Socially isolated forever: My life is still a living hell because of the infestation of hillbillies and snobs

Socially isolated forever: My life is still a living hell because of the infestation of hillbillies and snobs

By Oya Obinidodo 

My life is not perfect. Everyday I wake up, I feel like I don’t have a purpose. It’s a disgusting feeling. I live in a place I don’t want to live in, I wear clothes that I don’t want to wear, I have a car that isn’t up to date, I don’t have a computer, I write books that people can barely understand, and music that people don’t support. I can’t afford a house, I can’t afford jewelry, I don’t have money to record films, and I can’t fucking go anywhere, because of the crime and incest infestation I might face. 
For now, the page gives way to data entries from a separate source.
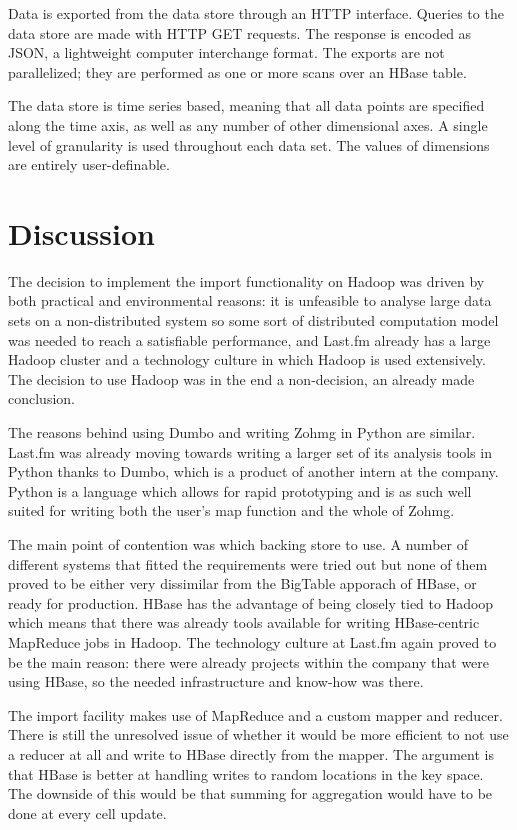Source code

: Data is exported from the data store through an HTTP interface. Queries to the
data store are made with HTTP GET requests. The response is encoded as JSON, a
lightweight computer interchange format. The exports are not parallelized; they
are performed as one or more scans over an HBase table.

The data store is time series based, meaning that all data points are specified
along the time axis, as well as any number of other dimensional axes. A single
level of granularity is used throughout each data set. The values of dimensions
are entirely user-definable.


\section{Discussion}


The decision to implement the import functionality on Hadoop was driven by both
practical and environmental reasons: it is unfeasible to analyse large data sets
on a non-distributed system so some sort of distributed computation model was
needed to reach a satisfiable performance, and Last.fm already has a large
Hadoop cluster and a technology culture in which Hadoop is used extensively. The
decision to use Hadoop was in the end a non-decision, an already made
conclusion.

The reasons behind using Dumbo and writing Zohmg in Python are similar. Last.fm
was already moving towards writing a larger set of its analysis tools in Python
thanks to Dumbo, which is a product of another intern at the company. Python is
a language which allows for rapid prototyping and is as such well suited for
writing both the user's map function and the whole of Zohmg.

The main point of contention was which backing store to use. A number of
different systems that fitted the requirements were tried out but none of them
proved to be either very dissimilar from the BigTable apporach of HBase, or
ready for production. HBase has the advantage of being closely tied to
Hadoop which means that there was already tools available for writing
HBase-centric MapReduce jobs in Hadoop. The technology culture at Last.fm again
proved to be the main reason: there were already projects within the company
that were using HBase, so the needed infrastructure and know-how was there.

The import facility makes use of MapReduce and a custom mapper and reducer.
There is still the unresolved issue of whether it would be more efficient to not
use a reducer at all and write to HBase directly from the mapper. The argument
is that HBase is better at handling writes to random locations in the key space.
The downside of this would be that summing for aggregation would have to be done
at every cell update.

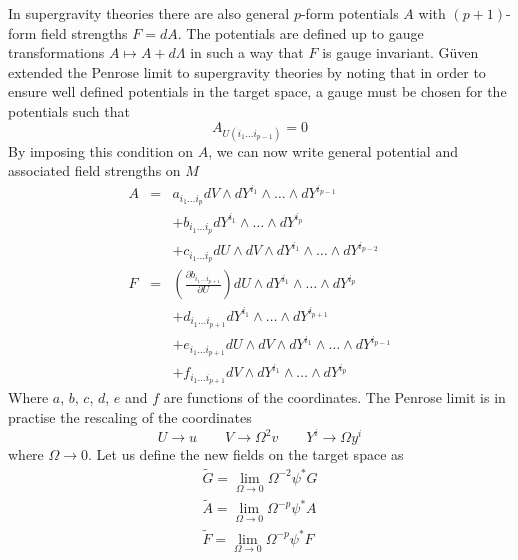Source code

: \documentclass[11pt, a4paper, titlepage]{article}
\begin{document}
In supergravity theories there are also general $p$-form potentials $A$ with
$(p+1)$-form field strengths $F=dA$. The potentials are defined up to gauge
transformations $A\mapsto A+d\Lambda$ in such a way that $F$ is gauge invariant.
G\"{u}ven extended the Penrose limit to supergravity theories by noting that in
order to ensure well defined potentials in the target space, a gauge must be
chosen for the potentials such that
\begin{equation}
  \label{eq:bpg:guven}
  A_{U(i_1\ldots i_{p-1})}=0
\end{equation}
By imposing this condition on $A$, we can now write general potential and
associated field strengths on $M$
\begin{eqnarray}
  \label{eq:bpg:initial:A}
  A &=& a_{i_1 \ldots i_p} dV\wedge dY^{i_1}\wedge\ldots\wedge
  dY^{i_{p-1}} \\ \nonumber
  &&+b_{i_1\ldots i_p} dY^{i_1}\wedge\ldots\wedge dY^{i_p}\\ \nonumber
  &&+c_{i_1\ldots i_p} dU\wedge dV\wedge dY^{i_1}\wedge\ldots\wedge
  dY^{i_{p-2}} \\
  \label{eq:bpg:initial:F}
  F &=& \left( \frac{\partial b_{i_1 \ldots i_{p+1}}}{\partial U}
  \right) dU\wedge dY^{i_1}\wedge\ldots\wedge dY^{i_{p}} \\ \nonumber
  &&+ d_{i_1 \ldots i_{p+1}} dY^{i_1}\wedge\ldots\wedge dY^{i_{p+1}} \\ \nonumber
  &&+ e_{i_1 \ldots i_{p+1}} dU\wedge dV\wedge dY^{i_1}\wedge\ldots\wedge
  dY^{i_{p-1}} \\ \nonumber
  &&+ f_{i_1 \ldots i_{p+1}} dV\wedge dY^{i_1}\wedge\ldots\wedge dY^{i_{p}}  
\end{eqnarray}
Where $a$, $b$, $c$, $d$, $e$ and $f$ are functions of the coordinates. The
Penrose limit is in practise the rescaling of the coordinates
\begin{equation}
  \label{eq:bpg:rescale}
  U\rightarrow u\qquad V\rightarrow\Omega^2v\qquad Y^i\rightarrow\Omega y^i
\end{equation}
where $\Omega\rightarrow 0$. Let us define the new fields on the target space as
\begin{eqnarray}
  \label{eq:bpg:tildefields}
  \widetilde{G}=\lim_{\Omega\rightarrow 0} \Omega^{-2}\psi^*G \\ \nonumber
  \widetilde{A}=\lim_{\Omega\rightarrow 0} \Omega^{-p}\psi^*A \\ \nonumber
  \widetilde{F}=\lim_{\Omega\rightarrow 0} \Omega^{-p}\psi^*F
\end{eqnarray}
\end{document}
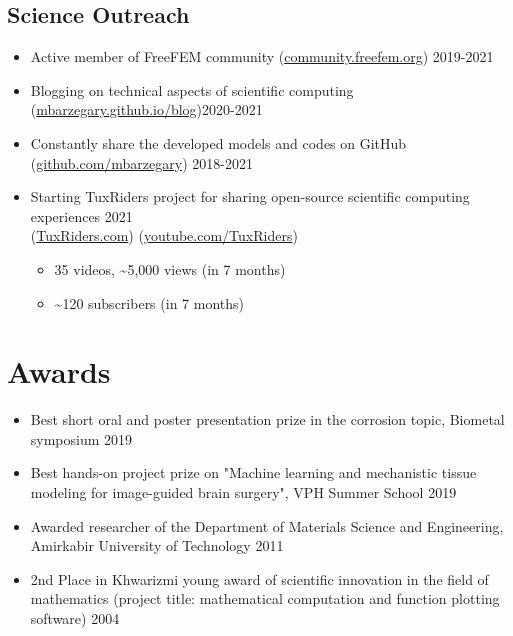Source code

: \documentclass{cv}
\begin{document}
\subsection{Science Outreach}

\begin{itemize}
\item
Active member of FreeFEM community (\href{https://community.freefem.org/}{community.freefem.org}) \hfill 2019-2021
\item
Blogging on technical aspects of scientific computing (\href{https://mbarzegary.github.io/blog}{mbarzegary.github.io/blog})\hfill 2020-2021
\item
Constantly share the developed models and codes on GitHub (\href{https://github.com/mbarzegary}{github.com/mbarzegary}) \hfill 2018-2021
\item
Starting TuxRiders project for sharing open-source scientific computing experiences \hfill 2021
\\ (\href{http://www.tuxriders.com/}{TuxRiders.com}) (\href{https://www.youtube.com/TuxRiders}{youtube.com/TuxRiders})
\begin{itemize}
\item 35 videos, \textasciitilde 5,000 views (in 7 months)
\item \textasciitilde 120 subscribers (in 7 months)
\end{itemize}
\end{itemize}



\section{Awards}

\begin{itemize}
\item
Best short oral and poster presentation prize in the corrosion topic, Biometal symposium \hfill 2019
\item
Best hands-on project prize on "Machine learning and mechanistic tissue modeling for image-guided brain surgery", VPH Summer School \hfill 2019
\item
Awarded researcher of the Department of Materials Science and Engineering, Amirkabir University of Technology \hfill 2011
\item
2nd Place in Khwarizmi young award of scientific innovation in the field of mathematics (project title: mathematical computation and function plotting software) \hfill 2004
\end{itemize}
\end{document}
The women and men that I have to face are very dangerous, disgusting, and sickening. They are the type of daughters that have sex with their own mothers, and the type of men that have sex with their own cousins and uncles and want to marry them. This is the reason I am still poor. People have sex with their own relatives, and see no need to accept me, because I’m not as sickening as they are. They are the type of people that spread lies about my sex life, snitch to the police, spy on me, and harass me non stop. Their evilness and sickening jealously is extremely obvious. Those people do not want me to have any resources, including food and water. They are the type of people that wouldn’t quit bullying me if I was malnourished with only skin and bones left. They are very sick. They’re also the type of child predators that would treat my son the same way they treat me, and fire him from a job for no reason, so he can be a needy beggar. They are SICK. 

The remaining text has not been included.